Stored data
▼
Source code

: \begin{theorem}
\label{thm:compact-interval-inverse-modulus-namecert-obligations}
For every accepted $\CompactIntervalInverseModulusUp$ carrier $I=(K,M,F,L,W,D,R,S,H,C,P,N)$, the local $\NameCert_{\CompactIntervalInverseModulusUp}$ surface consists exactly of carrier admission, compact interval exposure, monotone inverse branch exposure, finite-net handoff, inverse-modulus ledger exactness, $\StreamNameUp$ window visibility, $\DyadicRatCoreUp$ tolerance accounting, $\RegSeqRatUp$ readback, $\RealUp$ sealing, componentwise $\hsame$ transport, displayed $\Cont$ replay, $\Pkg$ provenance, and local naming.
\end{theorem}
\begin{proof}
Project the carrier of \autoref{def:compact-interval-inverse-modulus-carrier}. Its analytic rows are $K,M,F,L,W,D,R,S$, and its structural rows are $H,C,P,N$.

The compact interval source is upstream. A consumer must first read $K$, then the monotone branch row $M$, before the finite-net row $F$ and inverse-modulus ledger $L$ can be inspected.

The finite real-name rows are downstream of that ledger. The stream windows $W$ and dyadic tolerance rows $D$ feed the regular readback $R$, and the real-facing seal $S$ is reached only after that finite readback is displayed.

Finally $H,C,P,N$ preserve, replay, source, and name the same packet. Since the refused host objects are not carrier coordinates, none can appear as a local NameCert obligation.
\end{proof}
▲
--- REQUIRED WORK ---
Every line above is to be transcribed exactly, with nothing dropped.

--- EXERCISE ANSWER ---
Source code

: \begin{theorem}
\label{thm:compact-interval-inverse-modulus-namecert-obligations}
For every accepted $\CompactIntervalInverseModulusUp$ carrier $I=(K,M,F,L,W,D,R,S,H,C,P,N)$, the local $\NameCert_{\CompactIntervalInverseModulusUp}$ surface consists exactly of carrier admission, compact interval exposure, monotone inverse branch exposure, finite-net handoff, inverse-modulus ledger exactness, $\StreamNameUp$ window visibility, $\DyadicRatCoreUp$ tolerance accounting, $\RegSeqRatUp$ readback, $\RealUp$ sealing, componentwise $\hsame$ transport, displayed $\Cont$ replay, $\Pkg$ provenance, and local naming.
\end{theorem}
\begin{proof}
Project the carrier of \autoref{def:compact-interval-inverse-modulus-carrier}. Its analytic rows are $K,M,F,L,W,D,R,S$, and its structural rows are $H,C,P,N$.

The compact interval source is upstream. A consumer must first read $K$, then the monotone branch row $M$, before the finite-net row $F$ and inverse-modulus ledger $L$ can be inspected.

The finite real-name rows are downstream of that ledger. The stream windows $W$ and dyadic tolerance rows $D$ feed the regular readback $R$, and the real-facing seal $S$ is reached only after that finite readback is displayed.

Finally $H,C,P,N$ preserve, replay, source, and name the same packet. Since the refused host objects are not carrier coordinates, none can appear as a local NameCert obligation.
\end{proof}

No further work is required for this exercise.